ACTIVITY:
In the data below, find each line containing the string "methodName" and return it.

╭─ MATERIAL SUPPLIED

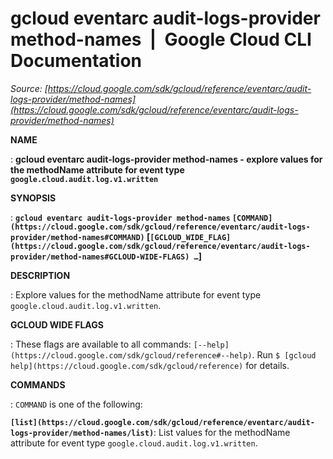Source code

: # gcloud eventarc audit-logs-provider method-names  |  Google Cloud CLI Documentation

*Source: [https://cloud.google.com/sdk/gcloud/reference/eventarc/audit-logs-provider/method-names](https://cloud.google.com/sdk/gcloud/reference/eventarc/audit-logs-provider/method-names)*

**NAME**

: **gcloud eventarc audit-logs-provider method-names - explore values for the methodName attribute for event type `google.cloud.audit.log.v1.written`**

**SYNOPSIS**

: **`gcloud eventarc audit-logs-provider method-names` `[COMMAND](https://cloud.google.com/sdk/gcloud/reference/eventarc/audit-logs-provider/method-names#COMMAND)` [`[GCLOUD_WIDE_FLAG](https://cloud.google.com/sdk/gcloud/reference/eventarc/audit-logs-provider/method-names#GCLOUD-WIDE-FLAGS) …`]**

**DESCRIPTION**

: Explore values for the methodName attribute for event type
`google.cloud.audit.log.v1.written`.

**GCLOUD WIDE FLAGS**

: These flags are available to all commands: `[--help](https://cloud.google.com/sdk/gcloud/reference#--help)`.
Run `$ [gcloud help](https://cloud.google.com/sdk/gcloud/reference)` for details.

**COMMANDS**

: ``COMMAND`` is one of the following:

**`[list](https://cloud.google.com/sdk/gcloud/reference/eventarc/audit-logs-provider/method-names/list)`**:
List values for the methodName attribute for event type
`google.cloud.audit.log.v1.written`.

╰─

WRITTEN RESPONSE:
: **gcloud eventarc audit-logs-provider method-names - explore values for the methodName attribute for event type `google.cloud.audit.log.v1.written`**
: Explore values for the methodName attribute for event type
List values for the methodName attribute for event type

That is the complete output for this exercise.